*What is being asked*: Exclude the pictures from your copy, and reproduce each entry below verbatim.
== Raw data ==
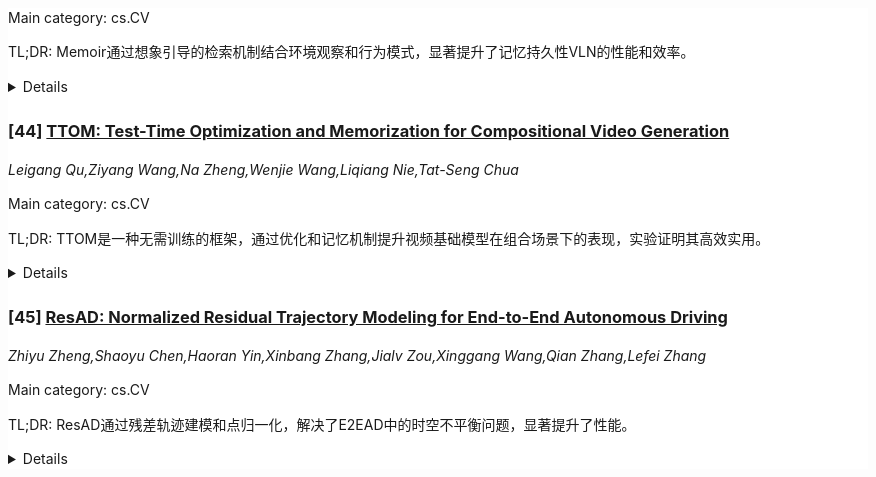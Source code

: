 Main category: cs.CV

TL;DR: Memoir通过想象引导的检索机制结合环境观察和行为模式，显著提升了记忆持久性VLN的性能和效率。


<details><summary>Details</summary></details>


### [44] [TTOM: Test-Time Optimization and Memorization for Compositional Video Generation](https://arxiv.org/abs/2510.07940)
*Leigang Qu,Ziyang Wang,Na Zheng,Wenjie Wang,Liqiang Nie,Tat-Seng Chua*

Main category: cs.CV

TL;DR: TTOM是一种无需训练的框架，通过优化和记忆机制提升视频基础模型在组合场景下的表现，实验证明其高效实用。


<details><summary>Details</summary></details>


### [45] [ResAD: Normalized Residual Trajectory Modeling for End-to-End Autonomous Driving](https://arxiv.org/abs/2510.08562)
*Zhiyu Zheng,Shaoyu Chen,Haoran Yin,Xinbang Zhang,Jialv Zou,Xinggang Wang,Qian Zhang,Lefei Zhang*

Main category: cs.CV

TL;DR: ResAD通过残差轨迹建模和点归一化，解决了E2EAD中的时空不平衡问题，显著提升了性能。


<details>
  <summary>Details</summary>
Motivation: E2EAD系统因轨迹数据的时空不平衡导致模型学习虚假关联，且优先考虑不确定的远距离预测，影响即时安全性。

Method: 提出ResAD框架，通过预测残差偏差而非直接轨迹，并结合点归一化技术优化学习目标。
===
*Answer*:
Source code

: Main category: cs.CV

TL;DR: Memoir通过想象引导的检索机制结合环境观察和行为模式，显著提升了记忆持久性VLN的性能和效率。


<details><summary>Details</summary></details>


### [44] [TTOM: Test-Time Optimization and Memorization for Compositional Video Generation](https://arxiv.org/abs/2510.07940)
*Leigang Qu,Ziyang Wang,Na Zheng,Wenjie Wang,Liqiang Nie,Tat-Seng Chua*

Main category: cs.CV

TL;DR: TTOM是一种无需训练的框架，通过优化和记忆机制提升视频基础模型在组合场景下的表现，实验证明其高效实用。


<details><summary>Details</summary></details>


### [45] [ResAD: Normalized Residual Trajectory Modeling for End-to-End Autonomous Driving](https://arxiv.org/abs/2510.08562)
*Zhiyu Zheng,Shaoyu Chen,Haoran Yin,Xinbang Zhang,Jialv Zou,Xinggang Wang,Qian Zhang,Lefei Zhang*

Main category: cs.CV

TL;DR: ResAD通过残差轨迹建模和点归一化，解决了E2EAD中的时空不平衡问题，显著提升了性能。


<details>
  <summary>Details</summary>
Motivation: E2EAD系统因轨迹数据的时空不平衡导致模型学习虚假关联，且优先考虑不确定的远距离预测，影响即时安全性。

Method: 提出ResAD框架，通过预测残差偏差而非直接轨迹，并结合点归一化技术优化学习目标。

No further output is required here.